How can this problem be solved? Does it have a solution for a unique value of c? If so, how can this be proven? How can I obtain an estimate of the value of c?
Dear Mark, this ODE can be writen as a generalized Emden–Fowler equation. There is a classical reference
Habets P; Zanolin F: Upper and lower solutions for a generalized Emden–Fowler equation, Journal of Mathematical Analysis and Applications 1994 Vol: 181:684-700. DOI: 10.1006/jmaa.1994.1052
where the authors develop a method of upper and lower solutions to solve this type of problems. It can take some time to understand if your concrete example can be solved by this method, but there is a rich bibliography about it.

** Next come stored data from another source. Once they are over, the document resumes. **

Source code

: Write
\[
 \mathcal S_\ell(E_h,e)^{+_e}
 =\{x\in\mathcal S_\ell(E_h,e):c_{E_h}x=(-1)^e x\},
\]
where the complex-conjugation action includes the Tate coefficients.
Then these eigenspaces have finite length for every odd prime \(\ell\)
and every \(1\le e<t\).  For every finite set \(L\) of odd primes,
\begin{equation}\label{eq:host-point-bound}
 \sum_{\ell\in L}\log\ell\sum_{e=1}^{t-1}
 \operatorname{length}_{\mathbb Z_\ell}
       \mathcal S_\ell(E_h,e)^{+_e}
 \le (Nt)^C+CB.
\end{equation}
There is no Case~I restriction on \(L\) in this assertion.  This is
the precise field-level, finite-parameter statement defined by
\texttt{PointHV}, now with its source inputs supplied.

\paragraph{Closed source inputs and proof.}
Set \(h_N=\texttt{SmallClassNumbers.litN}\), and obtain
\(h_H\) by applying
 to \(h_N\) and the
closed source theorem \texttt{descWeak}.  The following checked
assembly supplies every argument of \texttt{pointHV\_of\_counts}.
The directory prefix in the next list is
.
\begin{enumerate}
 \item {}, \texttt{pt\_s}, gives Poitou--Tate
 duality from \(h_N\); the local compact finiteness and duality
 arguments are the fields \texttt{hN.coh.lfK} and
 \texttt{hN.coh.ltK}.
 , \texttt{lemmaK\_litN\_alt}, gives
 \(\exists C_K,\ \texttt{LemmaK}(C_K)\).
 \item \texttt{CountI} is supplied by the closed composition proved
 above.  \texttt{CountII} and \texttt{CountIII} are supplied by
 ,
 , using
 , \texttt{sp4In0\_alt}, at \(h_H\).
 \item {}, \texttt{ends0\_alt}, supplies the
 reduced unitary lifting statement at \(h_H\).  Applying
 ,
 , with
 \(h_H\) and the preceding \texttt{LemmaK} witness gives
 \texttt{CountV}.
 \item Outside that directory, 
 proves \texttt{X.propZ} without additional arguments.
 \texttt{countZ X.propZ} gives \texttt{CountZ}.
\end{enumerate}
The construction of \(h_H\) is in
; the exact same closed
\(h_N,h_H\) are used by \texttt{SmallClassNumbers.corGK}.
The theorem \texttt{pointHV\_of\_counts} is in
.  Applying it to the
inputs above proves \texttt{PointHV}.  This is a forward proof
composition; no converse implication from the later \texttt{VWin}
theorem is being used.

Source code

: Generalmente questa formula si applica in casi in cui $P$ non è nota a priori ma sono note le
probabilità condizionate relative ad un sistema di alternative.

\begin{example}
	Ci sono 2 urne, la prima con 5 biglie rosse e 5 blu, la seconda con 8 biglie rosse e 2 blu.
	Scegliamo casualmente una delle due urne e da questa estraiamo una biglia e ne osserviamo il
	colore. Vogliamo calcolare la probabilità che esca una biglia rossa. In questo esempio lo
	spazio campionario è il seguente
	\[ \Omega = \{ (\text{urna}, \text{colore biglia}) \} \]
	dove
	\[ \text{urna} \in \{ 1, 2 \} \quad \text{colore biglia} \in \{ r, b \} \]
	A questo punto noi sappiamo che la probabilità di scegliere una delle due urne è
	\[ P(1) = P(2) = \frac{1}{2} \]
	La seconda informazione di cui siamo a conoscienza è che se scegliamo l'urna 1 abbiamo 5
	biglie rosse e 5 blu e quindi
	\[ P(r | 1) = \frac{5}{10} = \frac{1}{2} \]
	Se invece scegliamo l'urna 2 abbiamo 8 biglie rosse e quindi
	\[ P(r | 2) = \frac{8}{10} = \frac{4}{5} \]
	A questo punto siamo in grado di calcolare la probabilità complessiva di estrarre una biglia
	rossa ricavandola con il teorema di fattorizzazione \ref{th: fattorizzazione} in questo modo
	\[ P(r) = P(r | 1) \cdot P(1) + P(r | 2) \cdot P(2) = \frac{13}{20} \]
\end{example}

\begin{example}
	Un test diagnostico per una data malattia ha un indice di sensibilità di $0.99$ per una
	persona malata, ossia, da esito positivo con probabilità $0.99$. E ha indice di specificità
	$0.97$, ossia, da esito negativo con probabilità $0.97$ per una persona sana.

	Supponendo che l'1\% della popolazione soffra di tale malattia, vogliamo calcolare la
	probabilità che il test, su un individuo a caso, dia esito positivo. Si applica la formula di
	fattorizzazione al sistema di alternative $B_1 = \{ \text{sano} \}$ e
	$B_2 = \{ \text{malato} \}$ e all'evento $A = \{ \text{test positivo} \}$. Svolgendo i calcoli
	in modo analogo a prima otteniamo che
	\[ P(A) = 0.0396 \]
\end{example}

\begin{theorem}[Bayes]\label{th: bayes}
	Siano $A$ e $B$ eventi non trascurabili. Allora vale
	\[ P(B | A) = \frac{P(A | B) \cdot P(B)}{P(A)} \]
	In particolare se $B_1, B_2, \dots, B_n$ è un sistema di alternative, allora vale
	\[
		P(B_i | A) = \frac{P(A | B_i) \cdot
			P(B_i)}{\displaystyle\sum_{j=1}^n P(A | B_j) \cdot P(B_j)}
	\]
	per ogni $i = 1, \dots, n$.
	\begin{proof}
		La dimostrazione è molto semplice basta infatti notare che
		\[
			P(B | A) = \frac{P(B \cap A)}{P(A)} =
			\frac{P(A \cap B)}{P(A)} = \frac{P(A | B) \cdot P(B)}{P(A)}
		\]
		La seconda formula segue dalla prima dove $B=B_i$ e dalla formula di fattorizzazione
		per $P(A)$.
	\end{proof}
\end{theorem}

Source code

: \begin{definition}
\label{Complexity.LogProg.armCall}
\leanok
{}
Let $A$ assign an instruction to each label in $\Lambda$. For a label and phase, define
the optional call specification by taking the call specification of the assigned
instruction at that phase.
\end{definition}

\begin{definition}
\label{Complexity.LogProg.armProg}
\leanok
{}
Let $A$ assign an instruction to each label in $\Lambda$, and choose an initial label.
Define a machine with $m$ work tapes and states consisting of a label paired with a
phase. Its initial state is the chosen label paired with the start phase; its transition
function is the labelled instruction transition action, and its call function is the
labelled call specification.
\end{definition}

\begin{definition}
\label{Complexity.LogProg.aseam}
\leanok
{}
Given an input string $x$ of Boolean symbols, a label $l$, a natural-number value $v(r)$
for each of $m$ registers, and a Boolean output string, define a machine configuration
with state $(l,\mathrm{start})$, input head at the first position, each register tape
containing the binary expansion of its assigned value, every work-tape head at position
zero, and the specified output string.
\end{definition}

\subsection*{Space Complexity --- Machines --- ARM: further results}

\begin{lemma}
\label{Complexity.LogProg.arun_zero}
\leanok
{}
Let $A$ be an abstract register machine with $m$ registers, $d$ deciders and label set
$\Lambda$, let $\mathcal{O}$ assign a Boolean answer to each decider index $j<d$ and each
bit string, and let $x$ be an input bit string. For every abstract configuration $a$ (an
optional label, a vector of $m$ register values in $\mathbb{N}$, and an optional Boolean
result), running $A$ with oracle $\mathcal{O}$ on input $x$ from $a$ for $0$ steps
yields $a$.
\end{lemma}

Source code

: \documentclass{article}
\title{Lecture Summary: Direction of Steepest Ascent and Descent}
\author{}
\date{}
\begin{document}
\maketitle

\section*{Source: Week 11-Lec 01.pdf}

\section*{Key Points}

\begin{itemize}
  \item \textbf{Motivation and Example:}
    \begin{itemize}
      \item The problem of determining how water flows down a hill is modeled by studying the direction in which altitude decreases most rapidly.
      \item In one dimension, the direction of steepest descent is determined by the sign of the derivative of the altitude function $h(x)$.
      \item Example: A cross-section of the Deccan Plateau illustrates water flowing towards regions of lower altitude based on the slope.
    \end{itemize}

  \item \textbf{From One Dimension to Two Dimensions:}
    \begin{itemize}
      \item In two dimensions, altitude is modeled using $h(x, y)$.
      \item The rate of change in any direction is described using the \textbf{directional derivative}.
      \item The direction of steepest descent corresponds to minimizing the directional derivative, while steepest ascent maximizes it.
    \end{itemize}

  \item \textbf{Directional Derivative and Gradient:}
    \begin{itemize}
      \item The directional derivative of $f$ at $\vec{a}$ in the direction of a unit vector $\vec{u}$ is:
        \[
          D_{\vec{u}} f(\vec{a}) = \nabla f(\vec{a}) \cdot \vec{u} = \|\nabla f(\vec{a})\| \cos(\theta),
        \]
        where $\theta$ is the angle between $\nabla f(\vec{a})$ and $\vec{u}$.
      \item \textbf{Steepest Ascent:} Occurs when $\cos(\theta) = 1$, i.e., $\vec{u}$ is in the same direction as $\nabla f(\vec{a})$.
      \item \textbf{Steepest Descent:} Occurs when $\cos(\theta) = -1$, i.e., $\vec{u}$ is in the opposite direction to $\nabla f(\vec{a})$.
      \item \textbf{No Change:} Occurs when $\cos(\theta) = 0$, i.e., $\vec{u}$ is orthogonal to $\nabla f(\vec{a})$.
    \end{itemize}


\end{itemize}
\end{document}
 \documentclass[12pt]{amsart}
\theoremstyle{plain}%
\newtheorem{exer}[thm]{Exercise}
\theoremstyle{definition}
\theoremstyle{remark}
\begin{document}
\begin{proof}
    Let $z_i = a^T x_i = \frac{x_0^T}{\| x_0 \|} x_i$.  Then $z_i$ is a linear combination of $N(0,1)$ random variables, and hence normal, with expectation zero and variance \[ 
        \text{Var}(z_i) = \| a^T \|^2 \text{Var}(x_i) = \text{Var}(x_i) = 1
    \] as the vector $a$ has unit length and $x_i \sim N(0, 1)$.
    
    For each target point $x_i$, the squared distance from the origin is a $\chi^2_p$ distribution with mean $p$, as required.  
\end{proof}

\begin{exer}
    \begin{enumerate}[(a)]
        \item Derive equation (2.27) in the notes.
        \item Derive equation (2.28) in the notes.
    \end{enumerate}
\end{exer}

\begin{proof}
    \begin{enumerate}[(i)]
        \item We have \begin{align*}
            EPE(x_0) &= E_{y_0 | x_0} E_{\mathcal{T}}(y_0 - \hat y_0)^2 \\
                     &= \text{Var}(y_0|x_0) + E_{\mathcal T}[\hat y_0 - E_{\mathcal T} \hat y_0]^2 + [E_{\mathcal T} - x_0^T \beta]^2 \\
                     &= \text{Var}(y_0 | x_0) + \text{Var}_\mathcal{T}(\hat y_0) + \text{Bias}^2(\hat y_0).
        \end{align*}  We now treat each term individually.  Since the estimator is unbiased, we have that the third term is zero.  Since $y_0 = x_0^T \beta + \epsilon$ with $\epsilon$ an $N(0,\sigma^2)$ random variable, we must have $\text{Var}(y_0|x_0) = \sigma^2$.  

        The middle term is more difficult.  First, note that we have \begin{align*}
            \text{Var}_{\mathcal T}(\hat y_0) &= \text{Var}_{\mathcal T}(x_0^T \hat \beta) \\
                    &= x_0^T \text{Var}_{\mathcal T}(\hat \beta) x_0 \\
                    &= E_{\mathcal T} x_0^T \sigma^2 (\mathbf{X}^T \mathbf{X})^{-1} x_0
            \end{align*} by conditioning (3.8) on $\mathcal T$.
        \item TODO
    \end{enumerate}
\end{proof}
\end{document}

What I'm curious to know is: why do you think there is a unique c for which the problem is solvable? Have you done a numerical study?
Dear Pedro,
Thanks for your comment. We have done a numerical study and it indeed suggests that there is a solution for a single positive value of c.
Best regards,
Mark
Dear Pedro,
In researching this, I learned that the Emden–Fowler equation takes the form y'' = A f(x) y^m, where f(x) = x^n. Our problem is therefore a generalized Emden–Fowler equation in which m = -1/2 and f(x) is a cubic polynomial. (There is also a constant term on the right-hand side: c y'' = x(x^2 - 1)/\sqrt(y) - 1.) Unlike the problem considered in Habets and Zanolin, however, f(x) is nonsingular at the endpoints of the interval.
Best regards,
Mark
Right, if the equation is written as y''=g(x,y), then g is singular at y=0 but it is regular in the independent variable x. In a sense, this makes the problem easier, but it is necessary a careful checking. I can recommend the monography
I. Rachůnková, S. Staněk, M. Tvrdý: Solvability of Nonlinear Singular Problems for Ordinary Differential Equations. Hindawi Publishing Corporation, New York, USA, 2009, 268 pages.
http://phoenix.inf.upol.cz/~rachunl/mathair/rst.pdf
for this type of problems. But typically the mathematical methods we use are robust, that is, usually we get an open interval of available values for the parameters...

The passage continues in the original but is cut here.